**PROBLEM TO SOLVE**
All that is needed is the number of lines in the records that contain the word "typeof", stated without anything else.

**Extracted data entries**
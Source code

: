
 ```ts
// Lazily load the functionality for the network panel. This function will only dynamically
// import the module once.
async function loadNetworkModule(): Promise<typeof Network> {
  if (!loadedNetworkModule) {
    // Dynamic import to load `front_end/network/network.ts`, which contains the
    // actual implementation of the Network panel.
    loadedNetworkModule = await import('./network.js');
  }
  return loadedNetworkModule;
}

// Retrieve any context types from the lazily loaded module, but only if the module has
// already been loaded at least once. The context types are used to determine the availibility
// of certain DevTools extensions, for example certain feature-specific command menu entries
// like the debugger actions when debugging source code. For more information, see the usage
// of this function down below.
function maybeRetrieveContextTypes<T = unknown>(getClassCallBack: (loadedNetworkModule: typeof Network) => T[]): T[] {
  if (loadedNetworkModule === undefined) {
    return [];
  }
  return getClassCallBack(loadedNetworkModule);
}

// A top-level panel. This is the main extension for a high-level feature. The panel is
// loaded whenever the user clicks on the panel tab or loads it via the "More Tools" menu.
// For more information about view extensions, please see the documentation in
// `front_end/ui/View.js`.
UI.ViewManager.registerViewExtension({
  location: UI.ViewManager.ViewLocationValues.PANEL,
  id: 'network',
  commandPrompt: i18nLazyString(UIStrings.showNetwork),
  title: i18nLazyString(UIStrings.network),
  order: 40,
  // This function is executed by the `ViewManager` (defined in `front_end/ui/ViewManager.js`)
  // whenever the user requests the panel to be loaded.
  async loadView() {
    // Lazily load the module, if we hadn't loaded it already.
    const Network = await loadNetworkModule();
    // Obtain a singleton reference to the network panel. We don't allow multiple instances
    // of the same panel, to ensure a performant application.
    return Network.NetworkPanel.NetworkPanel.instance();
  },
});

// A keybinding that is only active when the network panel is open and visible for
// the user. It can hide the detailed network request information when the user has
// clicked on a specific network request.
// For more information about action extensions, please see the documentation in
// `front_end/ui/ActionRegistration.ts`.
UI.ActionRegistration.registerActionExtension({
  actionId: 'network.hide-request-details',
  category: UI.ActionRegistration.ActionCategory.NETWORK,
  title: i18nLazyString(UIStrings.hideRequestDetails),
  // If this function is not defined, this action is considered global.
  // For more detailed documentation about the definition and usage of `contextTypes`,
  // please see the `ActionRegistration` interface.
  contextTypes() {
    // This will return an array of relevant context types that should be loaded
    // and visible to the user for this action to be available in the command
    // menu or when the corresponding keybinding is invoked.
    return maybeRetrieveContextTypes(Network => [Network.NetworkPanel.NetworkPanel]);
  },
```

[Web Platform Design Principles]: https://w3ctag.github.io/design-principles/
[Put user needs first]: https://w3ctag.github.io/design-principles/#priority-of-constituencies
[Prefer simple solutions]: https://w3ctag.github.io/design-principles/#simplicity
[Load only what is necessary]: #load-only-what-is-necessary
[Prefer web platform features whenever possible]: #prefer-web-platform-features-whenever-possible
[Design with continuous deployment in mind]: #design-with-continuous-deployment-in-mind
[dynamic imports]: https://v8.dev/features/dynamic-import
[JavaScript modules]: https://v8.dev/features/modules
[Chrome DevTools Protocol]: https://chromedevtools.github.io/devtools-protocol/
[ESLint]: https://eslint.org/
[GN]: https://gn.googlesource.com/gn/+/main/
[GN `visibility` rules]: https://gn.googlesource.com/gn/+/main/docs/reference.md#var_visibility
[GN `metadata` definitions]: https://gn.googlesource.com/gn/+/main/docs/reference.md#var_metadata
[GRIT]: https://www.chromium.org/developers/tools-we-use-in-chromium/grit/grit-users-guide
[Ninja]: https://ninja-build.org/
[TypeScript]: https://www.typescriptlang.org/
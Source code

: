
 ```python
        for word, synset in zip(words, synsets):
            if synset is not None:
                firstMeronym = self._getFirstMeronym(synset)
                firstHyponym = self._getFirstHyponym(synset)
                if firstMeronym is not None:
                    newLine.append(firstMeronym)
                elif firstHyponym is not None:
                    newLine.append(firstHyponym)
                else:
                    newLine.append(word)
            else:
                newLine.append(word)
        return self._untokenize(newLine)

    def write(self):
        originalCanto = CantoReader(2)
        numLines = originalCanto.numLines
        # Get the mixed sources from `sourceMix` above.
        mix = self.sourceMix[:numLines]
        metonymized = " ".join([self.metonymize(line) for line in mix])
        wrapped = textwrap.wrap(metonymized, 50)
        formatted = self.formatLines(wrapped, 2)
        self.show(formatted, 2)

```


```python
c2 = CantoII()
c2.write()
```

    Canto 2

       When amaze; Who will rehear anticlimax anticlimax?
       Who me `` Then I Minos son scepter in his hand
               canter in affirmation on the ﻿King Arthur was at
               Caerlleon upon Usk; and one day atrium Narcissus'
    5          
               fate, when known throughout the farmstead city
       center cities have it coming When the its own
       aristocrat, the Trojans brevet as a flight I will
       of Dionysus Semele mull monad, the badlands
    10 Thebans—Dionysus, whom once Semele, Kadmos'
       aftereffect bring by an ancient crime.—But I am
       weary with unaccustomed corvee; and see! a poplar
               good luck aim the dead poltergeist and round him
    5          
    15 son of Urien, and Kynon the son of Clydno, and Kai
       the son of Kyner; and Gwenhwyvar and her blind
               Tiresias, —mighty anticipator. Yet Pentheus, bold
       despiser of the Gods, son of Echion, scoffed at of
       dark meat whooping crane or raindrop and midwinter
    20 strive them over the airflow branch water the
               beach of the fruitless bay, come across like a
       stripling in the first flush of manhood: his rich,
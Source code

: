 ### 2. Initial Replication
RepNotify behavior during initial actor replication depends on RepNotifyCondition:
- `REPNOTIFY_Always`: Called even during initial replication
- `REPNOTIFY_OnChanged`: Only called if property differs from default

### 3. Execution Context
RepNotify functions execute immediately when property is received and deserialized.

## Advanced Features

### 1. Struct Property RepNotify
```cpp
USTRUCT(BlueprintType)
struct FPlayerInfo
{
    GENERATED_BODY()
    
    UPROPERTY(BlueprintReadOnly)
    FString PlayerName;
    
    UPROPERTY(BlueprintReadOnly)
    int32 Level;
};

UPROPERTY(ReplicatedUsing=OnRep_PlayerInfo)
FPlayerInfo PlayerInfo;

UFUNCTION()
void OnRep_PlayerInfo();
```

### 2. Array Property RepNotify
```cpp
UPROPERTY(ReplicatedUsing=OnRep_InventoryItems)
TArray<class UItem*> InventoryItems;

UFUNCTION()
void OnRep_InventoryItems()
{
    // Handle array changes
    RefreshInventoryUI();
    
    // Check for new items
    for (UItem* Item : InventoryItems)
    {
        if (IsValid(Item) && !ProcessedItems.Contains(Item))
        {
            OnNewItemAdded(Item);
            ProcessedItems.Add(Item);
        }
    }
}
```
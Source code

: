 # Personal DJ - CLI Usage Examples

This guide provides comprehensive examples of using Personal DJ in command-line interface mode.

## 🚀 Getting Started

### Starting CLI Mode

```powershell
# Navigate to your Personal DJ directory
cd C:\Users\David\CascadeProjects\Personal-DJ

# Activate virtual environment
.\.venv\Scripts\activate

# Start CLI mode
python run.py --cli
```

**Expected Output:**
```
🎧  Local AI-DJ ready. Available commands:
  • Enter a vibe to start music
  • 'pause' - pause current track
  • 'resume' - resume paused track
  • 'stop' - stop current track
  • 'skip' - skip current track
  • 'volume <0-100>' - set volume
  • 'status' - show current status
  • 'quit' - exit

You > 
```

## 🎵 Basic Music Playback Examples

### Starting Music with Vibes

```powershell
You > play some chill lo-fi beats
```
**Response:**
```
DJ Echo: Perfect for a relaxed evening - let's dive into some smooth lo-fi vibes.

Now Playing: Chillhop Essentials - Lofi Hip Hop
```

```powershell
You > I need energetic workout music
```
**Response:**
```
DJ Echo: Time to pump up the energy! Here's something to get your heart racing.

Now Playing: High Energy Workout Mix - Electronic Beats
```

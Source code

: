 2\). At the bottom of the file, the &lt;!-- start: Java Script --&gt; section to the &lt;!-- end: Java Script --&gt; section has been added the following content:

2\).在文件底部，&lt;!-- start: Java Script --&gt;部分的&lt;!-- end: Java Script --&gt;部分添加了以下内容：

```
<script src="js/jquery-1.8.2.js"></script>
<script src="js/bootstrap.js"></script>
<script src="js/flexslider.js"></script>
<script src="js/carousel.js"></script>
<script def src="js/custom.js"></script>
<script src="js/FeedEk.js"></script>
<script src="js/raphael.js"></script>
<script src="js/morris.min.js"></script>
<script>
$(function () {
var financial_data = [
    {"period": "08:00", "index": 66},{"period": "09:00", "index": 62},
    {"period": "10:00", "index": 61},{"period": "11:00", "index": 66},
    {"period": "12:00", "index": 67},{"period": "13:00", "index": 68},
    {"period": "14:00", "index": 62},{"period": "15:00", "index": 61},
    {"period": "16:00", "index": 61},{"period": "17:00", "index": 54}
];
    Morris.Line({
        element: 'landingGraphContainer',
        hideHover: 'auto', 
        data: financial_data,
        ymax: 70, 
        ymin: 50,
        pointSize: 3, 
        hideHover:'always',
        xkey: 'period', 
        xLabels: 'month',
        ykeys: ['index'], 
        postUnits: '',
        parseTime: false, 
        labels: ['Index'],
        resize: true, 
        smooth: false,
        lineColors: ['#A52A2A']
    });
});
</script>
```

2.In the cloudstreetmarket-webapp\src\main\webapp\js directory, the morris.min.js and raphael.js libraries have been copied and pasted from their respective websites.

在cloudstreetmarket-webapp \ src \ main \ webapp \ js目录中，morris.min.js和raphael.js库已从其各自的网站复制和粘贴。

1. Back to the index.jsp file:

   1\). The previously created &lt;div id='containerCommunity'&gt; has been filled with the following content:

**SOLVED EXERCISE**
2